Reproduce the entries shown below only from the line with "### **Risk Mitigation Strategies**" down to the line with "- Type system", keeping both end lines and copying each one exactly.

[Stored data]
************
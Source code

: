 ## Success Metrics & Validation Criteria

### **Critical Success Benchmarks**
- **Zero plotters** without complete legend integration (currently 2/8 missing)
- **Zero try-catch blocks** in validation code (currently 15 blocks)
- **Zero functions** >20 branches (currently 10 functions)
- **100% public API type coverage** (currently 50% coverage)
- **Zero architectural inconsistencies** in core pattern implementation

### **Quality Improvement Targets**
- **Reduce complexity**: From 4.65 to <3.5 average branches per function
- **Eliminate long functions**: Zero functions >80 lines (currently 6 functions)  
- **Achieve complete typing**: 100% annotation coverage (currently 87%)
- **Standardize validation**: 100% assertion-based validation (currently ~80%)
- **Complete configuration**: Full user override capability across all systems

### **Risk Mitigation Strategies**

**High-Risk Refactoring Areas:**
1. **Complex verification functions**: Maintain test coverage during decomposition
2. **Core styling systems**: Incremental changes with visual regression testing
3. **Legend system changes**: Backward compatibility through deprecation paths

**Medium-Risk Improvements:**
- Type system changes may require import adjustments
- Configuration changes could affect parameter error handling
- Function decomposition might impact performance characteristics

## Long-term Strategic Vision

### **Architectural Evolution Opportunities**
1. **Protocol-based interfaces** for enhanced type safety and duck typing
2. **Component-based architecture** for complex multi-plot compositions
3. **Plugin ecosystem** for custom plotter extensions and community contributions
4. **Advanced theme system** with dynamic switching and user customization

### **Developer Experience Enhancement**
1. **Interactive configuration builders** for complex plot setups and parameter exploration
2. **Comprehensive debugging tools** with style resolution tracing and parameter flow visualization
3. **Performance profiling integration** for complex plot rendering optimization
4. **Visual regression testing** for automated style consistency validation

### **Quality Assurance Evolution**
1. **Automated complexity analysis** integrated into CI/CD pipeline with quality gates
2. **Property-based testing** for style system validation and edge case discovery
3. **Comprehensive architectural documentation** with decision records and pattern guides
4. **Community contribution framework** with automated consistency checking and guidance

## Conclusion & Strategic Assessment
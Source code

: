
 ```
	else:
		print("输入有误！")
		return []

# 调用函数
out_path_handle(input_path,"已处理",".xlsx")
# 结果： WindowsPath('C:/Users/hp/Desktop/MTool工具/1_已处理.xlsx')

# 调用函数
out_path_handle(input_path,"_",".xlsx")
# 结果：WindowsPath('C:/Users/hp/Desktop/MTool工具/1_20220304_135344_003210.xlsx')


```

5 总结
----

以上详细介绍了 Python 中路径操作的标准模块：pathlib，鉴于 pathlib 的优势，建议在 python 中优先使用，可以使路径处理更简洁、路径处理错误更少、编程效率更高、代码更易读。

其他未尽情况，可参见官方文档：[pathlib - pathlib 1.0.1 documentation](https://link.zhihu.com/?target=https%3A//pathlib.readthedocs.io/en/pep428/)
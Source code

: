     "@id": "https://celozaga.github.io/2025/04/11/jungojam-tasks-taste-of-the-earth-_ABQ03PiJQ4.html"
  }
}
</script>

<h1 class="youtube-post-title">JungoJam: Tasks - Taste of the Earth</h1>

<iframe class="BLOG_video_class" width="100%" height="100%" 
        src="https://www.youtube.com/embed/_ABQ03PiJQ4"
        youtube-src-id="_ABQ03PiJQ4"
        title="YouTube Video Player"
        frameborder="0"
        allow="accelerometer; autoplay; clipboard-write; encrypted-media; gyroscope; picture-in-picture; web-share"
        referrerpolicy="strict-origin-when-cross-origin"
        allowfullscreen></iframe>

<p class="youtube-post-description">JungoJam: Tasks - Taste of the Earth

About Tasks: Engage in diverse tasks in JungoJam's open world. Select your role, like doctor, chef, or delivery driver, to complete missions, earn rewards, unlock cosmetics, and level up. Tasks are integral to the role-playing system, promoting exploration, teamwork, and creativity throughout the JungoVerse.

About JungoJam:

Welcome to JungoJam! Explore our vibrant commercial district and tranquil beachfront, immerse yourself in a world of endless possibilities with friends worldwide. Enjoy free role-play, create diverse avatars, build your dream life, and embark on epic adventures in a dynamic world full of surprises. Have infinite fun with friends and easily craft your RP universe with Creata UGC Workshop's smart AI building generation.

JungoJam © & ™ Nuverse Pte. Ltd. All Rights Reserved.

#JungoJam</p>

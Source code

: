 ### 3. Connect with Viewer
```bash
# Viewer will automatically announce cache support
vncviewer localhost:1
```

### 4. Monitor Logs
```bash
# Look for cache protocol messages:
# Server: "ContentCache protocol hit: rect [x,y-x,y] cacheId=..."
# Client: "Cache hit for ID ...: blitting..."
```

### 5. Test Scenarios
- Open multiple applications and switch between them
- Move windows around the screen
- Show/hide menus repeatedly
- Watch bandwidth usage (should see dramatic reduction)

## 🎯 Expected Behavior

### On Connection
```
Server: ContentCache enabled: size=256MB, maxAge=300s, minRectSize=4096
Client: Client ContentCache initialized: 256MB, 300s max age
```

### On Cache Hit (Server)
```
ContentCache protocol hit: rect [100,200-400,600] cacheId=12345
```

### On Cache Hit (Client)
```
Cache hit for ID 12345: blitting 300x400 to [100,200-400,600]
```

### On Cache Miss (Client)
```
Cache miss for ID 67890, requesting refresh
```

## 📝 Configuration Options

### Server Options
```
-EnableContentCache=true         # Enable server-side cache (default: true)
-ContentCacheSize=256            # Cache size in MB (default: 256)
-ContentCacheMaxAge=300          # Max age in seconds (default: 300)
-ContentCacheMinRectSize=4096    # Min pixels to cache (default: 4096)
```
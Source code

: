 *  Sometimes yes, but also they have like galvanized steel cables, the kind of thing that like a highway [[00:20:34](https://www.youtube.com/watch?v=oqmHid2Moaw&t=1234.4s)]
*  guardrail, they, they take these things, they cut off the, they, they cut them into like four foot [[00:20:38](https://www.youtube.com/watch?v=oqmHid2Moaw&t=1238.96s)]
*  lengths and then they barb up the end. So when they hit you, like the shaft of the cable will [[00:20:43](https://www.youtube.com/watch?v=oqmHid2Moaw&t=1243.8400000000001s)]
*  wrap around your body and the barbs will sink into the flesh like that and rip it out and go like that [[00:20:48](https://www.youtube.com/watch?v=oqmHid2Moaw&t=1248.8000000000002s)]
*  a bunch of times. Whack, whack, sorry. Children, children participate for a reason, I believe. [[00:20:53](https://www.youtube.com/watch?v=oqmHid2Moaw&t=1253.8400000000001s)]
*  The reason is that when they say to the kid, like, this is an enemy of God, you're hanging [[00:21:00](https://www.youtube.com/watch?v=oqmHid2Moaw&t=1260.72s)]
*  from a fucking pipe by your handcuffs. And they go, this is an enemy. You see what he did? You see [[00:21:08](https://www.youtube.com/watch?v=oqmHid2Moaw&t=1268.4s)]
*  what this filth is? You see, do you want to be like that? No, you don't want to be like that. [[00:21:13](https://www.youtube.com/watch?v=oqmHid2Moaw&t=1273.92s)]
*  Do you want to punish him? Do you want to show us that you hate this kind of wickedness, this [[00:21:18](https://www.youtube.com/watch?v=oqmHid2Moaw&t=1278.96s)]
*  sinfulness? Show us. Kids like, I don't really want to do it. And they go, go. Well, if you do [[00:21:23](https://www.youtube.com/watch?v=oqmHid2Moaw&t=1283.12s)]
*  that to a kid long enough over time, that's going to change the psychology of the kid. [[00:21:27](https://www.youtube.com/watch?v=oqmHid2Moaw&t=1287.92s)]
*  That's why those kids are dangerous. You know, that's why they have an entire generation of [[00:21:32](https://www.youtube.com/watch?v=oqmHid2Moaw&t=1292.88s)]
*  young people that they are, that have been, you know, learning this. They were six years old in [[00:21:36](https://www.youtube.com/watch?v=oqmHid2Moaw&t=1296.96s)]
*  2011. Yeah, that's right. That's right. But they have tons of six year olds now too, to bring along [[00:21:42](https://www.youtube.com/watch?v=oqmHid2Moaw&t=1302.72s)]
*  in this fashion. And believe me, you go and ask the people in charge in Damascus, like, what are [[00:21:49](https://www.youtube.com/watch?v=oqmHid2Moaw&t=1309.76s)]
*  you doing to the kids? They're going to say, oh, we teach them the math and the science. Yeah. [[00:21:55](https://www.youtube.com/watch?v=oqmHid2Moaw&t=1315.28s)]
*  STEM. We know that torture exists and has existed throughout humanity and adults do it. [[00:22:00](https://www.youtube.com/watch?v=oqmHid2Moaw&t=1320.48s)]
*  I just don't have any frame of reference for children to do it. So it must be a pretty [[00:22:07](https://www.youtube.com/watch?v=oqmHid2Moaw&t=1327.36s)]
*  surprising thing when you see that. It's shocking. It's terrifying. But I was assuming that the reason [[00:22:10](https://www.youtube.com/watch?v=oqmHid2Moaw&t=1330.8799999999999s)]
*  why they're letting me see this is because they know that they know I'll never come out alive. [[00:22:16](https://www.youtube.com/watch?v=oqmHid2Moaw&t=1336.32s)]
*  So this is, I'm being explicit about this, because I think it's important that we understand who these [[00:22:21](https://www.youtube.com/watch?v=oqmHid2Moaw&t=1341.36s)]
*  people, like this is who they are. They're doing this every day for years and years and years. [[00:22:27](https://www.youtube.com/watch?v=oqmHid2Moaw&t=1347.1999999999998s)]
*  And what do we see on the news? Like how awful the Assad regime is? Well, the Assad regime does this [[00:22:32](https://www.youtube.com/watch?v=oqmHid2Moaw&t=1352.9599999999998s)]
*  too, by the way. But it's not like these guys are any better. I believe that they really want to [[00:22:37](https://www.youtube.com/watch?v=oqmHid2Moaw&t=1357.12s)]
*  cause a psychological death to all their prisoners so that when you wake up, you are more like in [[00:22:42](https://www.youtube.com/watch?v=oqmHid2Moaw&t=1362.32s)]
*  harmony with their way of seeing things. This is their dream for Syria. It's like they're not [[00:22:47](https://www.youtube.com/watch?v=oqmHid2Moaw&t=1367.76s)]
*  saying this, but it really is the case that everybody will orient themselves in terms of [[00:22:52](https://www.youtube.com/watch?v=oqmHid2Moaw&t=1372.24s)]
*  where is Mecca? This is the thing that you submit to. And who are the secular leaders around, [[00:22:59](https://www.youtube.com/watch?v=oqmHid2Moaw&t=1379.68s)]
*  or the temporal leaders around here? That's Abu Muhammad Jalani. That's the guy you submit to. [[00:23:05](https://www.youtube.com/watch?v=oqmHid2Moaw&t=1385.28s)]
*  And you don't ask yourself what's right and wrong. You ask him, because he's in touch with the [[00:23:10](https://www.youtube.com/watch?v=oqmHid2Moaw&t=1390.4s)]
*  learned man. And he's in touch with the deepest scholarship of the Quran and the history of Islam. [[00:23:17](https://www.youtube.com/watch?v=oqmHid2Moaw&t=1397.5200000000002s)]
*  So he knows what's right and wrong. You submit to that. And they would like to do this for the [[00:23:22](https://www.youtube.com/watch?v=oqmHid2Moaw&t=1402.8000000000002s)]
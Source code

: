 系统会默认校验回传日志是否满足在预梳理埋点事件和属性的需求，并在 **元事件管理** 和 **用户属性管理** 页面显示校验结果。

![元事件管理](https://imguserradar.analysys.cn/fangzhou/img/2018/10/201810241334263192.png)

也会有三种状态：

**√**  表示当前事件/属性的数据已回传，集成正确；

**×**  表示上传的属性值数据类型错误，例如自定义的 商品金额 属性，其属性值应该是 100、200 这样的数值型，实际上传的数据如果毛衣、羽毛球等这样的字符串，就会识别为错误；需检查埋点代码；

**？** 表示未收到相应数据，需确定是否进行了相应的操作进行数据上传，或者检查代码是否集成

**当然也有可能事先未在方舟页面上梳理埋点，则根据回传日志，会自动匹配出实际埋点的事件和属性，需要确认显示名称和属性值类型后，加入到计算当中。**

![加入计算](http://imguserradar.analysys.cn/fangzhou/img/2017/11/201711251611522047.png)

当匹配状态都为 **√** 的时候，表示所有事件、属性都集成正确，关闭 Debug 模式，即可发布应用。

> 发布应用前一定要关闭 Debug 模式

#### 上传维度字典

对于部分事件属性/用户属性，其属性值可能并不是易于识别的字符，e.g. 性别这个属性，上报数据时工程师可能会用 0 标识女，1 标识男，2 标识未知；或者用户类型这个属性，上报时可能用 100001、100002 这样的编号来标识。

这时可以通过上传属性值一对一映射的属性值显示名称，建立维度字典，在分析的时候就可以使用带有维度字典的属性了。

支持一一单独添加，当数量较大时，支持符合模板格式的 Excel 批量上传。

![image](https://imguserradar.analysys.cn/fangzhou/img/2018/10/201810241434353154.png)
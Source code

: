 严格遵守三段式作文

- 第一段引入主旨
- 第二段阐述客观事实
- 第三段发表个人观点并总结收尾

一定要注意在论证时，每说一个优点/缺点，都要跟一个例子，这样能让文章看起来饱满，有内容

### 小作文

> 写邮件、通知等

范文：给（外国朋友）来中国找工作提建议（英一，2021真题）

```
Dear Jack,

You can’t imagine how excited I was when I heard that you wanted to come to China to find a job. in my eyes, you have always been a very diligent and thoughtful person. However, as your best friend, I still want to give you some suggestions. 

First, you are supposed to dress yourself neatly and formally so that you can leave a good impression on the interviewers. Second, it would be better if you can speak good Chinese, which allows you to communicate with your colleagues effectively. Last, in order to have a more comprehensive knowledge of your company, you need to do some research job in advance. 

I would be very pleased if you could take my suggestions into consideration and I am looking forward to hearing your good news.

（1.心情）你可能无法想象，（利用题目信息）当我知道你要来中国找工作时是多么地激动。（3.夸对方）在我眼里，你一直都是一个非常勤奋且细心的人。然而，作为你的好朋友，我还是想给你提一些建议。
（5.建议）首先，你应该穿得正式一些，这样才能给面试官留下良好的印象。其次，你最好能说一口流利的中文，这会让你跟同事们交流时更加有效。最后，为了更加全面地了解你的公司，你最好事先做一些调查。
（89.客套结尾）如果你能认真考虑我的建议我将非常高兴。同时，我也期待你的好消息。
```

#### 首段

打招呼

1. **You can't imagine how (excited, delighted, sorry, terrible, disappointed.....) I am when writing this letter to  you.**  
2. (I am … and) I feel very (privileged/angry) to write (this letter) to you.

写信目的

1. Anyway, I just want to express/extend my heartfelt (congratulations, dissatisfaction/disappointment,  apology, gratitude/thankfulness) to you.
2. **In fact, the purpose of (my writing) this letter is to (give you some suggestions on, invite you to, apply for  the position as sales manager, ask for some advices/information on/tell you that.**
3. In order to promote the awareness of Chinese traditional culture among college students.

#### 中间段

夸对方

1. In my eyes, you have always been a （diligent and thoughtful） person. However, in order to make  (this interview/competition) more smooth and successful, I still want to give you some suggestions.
************
■ ANSWER SPACE
### **Risk Mitigation Strategies**

**High-Risk Refactoring Areas:**
1. **Complex verification functions**: Maintain test coverage during decomposition
2. **Core styling systems**: Incremental changes with visual regression testing
3. **Legend system changes**: Backward compatibility through deprecation paths

**Medium-Risk Improvements:**
- Type system changes may require import adjustments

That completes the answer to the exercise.